A lot of people are feeling that the world is in a tough place. I think for many of us, the question now is how do we want to live — what’s important to us, and how do we want to spend our time?
Jackson
Dear Karla,
Thank you for your articles; I discovered your work via your article, Understanding and Befriending Anger. My question for you is: do you see a direct connection between being an empath and certain Jungian/MBTI types? I would assume that the connection would center more on whether the feeling function is extraverted or introverted, rather than whether the feeling function is dominant or not. For example, I would guess that people with Extraverted Feeling would be more empathic. I for one am ENTP, so Feeling is not dominant in me by any means, but I would consider myself highly empathic. Since I have Extraverted Feeling as my Tertiary Function, I would assume that would have a core connection. Oddly enough, if I were ENFP, then my Feeling Function would be Introverted and therefore I might be so empathic. What are your thoughts on the matter? Thank you for your attention.
Love and Light,
Jackson Holiday Wheeler
Karla
Hello Jackson, and thank you for your comment.
I don’t use the MBTI, though I know that many people find it to be valuable.
In research, there is talk of “trait empathy,” such that some people are naturally more empathic than others. However, it doesn’t seem to correlate to the idea of introversion or extraversion. Also, since empathy can be developed at any stage in the life span (barring neurological disease or the presence of alexythymia or other emotion-dampening conditions), the connection to specific cognitive styles is also not correlated.
The good news is that no matter where people start, they can become more comfortable and skilled with their empathy!
Danielle
Don’t forget Deanna Troi’s mom, the fabulously flamboyant Lwaxana Troi! I remember in one episode she appeared in, she was shown wearing all brown, and I went, “Oh no! Something’s wrong!!!” because normally she wears ALL OF THE COLORS (and sparklies and shinies)! I was right, too, something was troubling her in the episode.
Funnily enough, if I’m feeling a little down (or just not very social), I will switch to wearing grey or very plain clothes (I’m a neon/brights-and-black kinda girl). Don’t know if that has much to do with being an empath, but thought I’d contribute.
Karla McLaren
Oh yes!
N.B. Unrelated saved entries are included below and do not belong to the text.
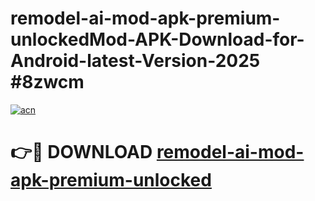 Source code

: # remodel-ai-mod-apk-premium-unlockedMod-APK-Download-for-Android-latest-Version-2025 #8zwcm

[![acn](https://github.com/user-attachments/assets/0f9c940e-d8b0-45ae-aac7-cd30a18b3e1c)](https://app.mediaupload.pro?title=remodel-ai-mod-apk-premium-unlocked&ref=03M)

# 👉🔴 DOWNLOAD [remodel-ai-mod-apk-premium-unlocked](https://app.mediaupload.pro?title=remodel-ai-mod-apk-premium-unlocked&ref=03M) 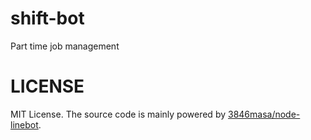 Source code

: shift-bot
=====

Part time job management


# LICENSE

MIT License. The source code is mainly powered by [3846masa/node-linebot](https://github.com/3846masa/node-linebot).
Majel Barrett for the win!
Now, Deanna was half-Betazoid, wasn’t she?
CARLA HEISTEN
Perhaps we are all born empaths, or not, it’s hard to know, but there are some humans who have rejected empathy quite completely and are quite willing to harm others. Their goal is to do what they must to get what they want regardless of the harm they cause. I once thought everyone thought the way I did and cared for others. Life has taught me that is simply not true, however I wish it was.
Kudos to those who have managed to be empathic and skilled.
Karla McLaren
Hi Carla,
As a highly social species, we are all born with the capacity for empathy. There is such a thing as trait empathy that we may come into genetically, but all humans are born to be a part of an extremely social species; empathy is our birthright.
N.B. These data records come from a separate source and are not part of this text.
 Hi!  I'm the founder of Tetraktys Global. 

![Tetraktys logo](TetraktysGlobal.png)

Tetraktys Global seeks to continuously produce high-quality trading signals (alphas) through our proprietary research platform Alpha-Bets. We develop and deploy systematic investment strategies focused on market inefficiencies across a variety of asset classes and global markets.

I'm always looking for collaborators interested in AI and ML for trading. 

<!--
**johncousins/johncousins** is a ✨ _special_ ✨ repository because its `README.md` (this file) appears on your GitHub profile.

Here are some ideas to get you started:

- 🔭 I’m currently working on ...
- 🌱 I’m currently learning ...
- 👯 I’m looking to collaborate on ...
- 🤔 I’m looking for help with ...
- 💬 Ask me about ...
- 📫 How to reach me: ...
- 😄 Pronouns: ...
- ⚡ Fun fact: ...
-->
However, empathy is not just a trait; it’s also an interaction, and empathy develops in childhood through the quality of our close relationships. We learn how to relate, how to read and feel emotions, and how to understand the language of interaction from our caregivers and the people closest to us. Many things in childhood can impair the full development of empathy, but luckily, empathy can be increased (or calmed down, in the case of hyper-empathy) at any age.
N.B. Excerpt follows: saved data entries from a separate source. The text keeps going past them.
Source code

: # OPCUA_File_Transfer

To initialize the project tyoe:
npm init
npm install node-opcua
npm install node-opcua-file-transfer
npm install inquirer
There are some rare neurological conditions that can impair empathy, but even in sociopathy and psychopathy, many of the aspects of empathy are present; these people may just speak empathy with an accent, as it were. The idea that they are going to turn evil is mostly hysteria. Many people with this neurological empathy impairment do just fine in this world, even though they may struggle in close relationships.
Something that not many people talk about is the way that high empathy can be used to manipulate people. Media does it; salespeople do it; advertising does it … empathy is as complex as humans are!